== Segment start ==
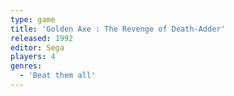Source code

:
 ```yaml
---
type: game
title: 'Golden Axe : The Revenge of Death-Adder'
released: 1992
editor: Sega
players: 4
genres:
  - 'Beat them all'
---
```

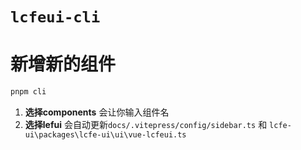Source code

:# `lcfeui-cli`

# 新增新的组件

```sh
pnpm cli
```
1. **选择components** 会让你输入组件名
2. **选择lefui** 会自动更新`docs/.vitepress/config/sidebar.ts` 和 `lcfe-ui\packages\lcfe-ui\ui\vue-lcfeui.ts`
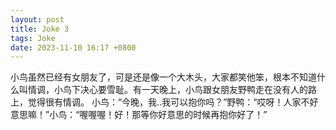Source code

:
 ```yaml
---
layout: post
title: Joke 3
tags: Joke
date: 2023-11-10 16:17 +0800
---
```

小鸟虽然已经有女朋友了，可是还是像一个大木头，大家都笑他笨，根本不知道什么叫情调，小鸟下决心要雪耻。有一天晚上，小鸟跟女朋友野鸭走在没有人的路上，觉得很有情调。
小鸟：“今晚，我..我可以抱你吗？”野鸭：“哎呀！人家不好意思嘛！”小鸟：“喔喔喔！好！那等你好意思的时候再抱你好了！”

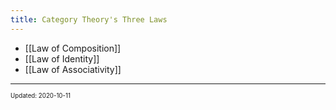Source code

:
 ```yaml
---
title: Category Theory's Three Laws
---
```


- [[Law of Composition]]
- [[Law of Identity]]
- [[Law of Associativity]]

---

<sup><sub>Updated: 2020-10-11 </sub></sup>
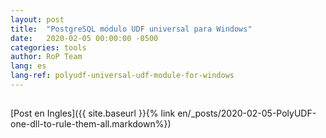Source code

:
 ```yaml
---
layout: post
title:  "PostgreSQL módulo UDF universal para Windows"
date:   2020-02-05 00:00:00 -0500
categories: tools
author: RoP Team
lang: es
lang-ref: polyudf-universal-udf-module-for-windows
---
```


## 

[Post en Ingles]({{ site.baseurl }}{% link en/_posts/2020-02-05-PolyUDF-one-dll-to-rule-them-all.markdown%})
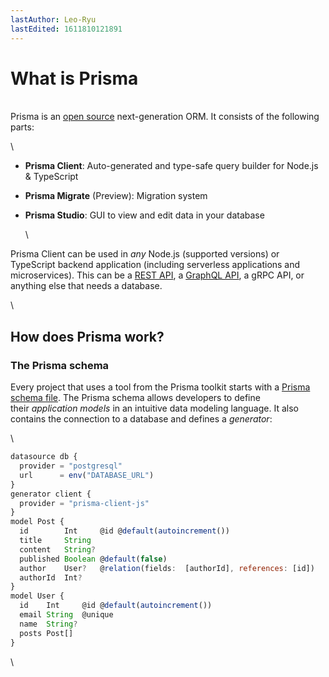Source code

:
 ```yaml
---
lastAuthor: Leo-Ryu
lastEdited: 1611810121891
---
```

# What is Prisma

\
Prisma is an [open source](https://github.com/prisma/prisma) next-generation ORM. It consists of the following parts:

\
* **Prisma Client**: Auto-generated and type-safe query builder for Node.js & TypeScript
* **Prisma Migrate** (Preview): Migration system
* **Prisma Studio**: GUI to view and edit data in your database

  \

Prisma Client can be used in *any* Node.js (supported versions) or TypeScript backend application (including serverless applications and microservices). This can be a [REST API](https://www.prisma.io/docs/concepts/overview/prisma-in-your-stack/rest/), a [GraphQL API](https://www.prisma.io/docs/concepts/overview/prisma-in-your-stack/graphql/), a gRPC API, or anything else that needs a database.

\
## How does Prisma work?

### The Prisma schema

Every project that uses a tool from the Prisma toolkit starts with a [Prisma schema file](https://www.prisma.io/docs/concepts/components/prisma-schema/). The Prisma schema allows developers to define their *application models* in an intuitive data modeling language. It also contains the connection to a database and defines a *generator*:

\
```javascript
datasource db {
  provider = "postgresql"
  url      = env("DATABASE_URL")
}
generator client {
  provider = "prisma-client-js"
}
model Post {
  id        Int     @id @default(autoincrement())
  title     String
  content   String?
  published Boolean @default(false)
  author    User?   @relation(fields:  [authorId], references: [id])
  authorId  Int?
}
model User {
  id    Int     @id @default(autoincrement())
  email String  @unique
  name  String?
  posts Post[]
}
```

\
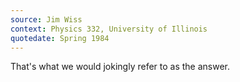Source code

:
 ```yaml
---
source: Jim Wiss
context: Physics 332, University of Illinois
quotedate: Spring 1984
---
```

That's what we would jokingly refer to as the answer.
== Segment end ==
• WHAT NEEDS TO BE DONE:
Answer with a number only: how many lines above include the word "title"?

• WORKED SOLUTION:
5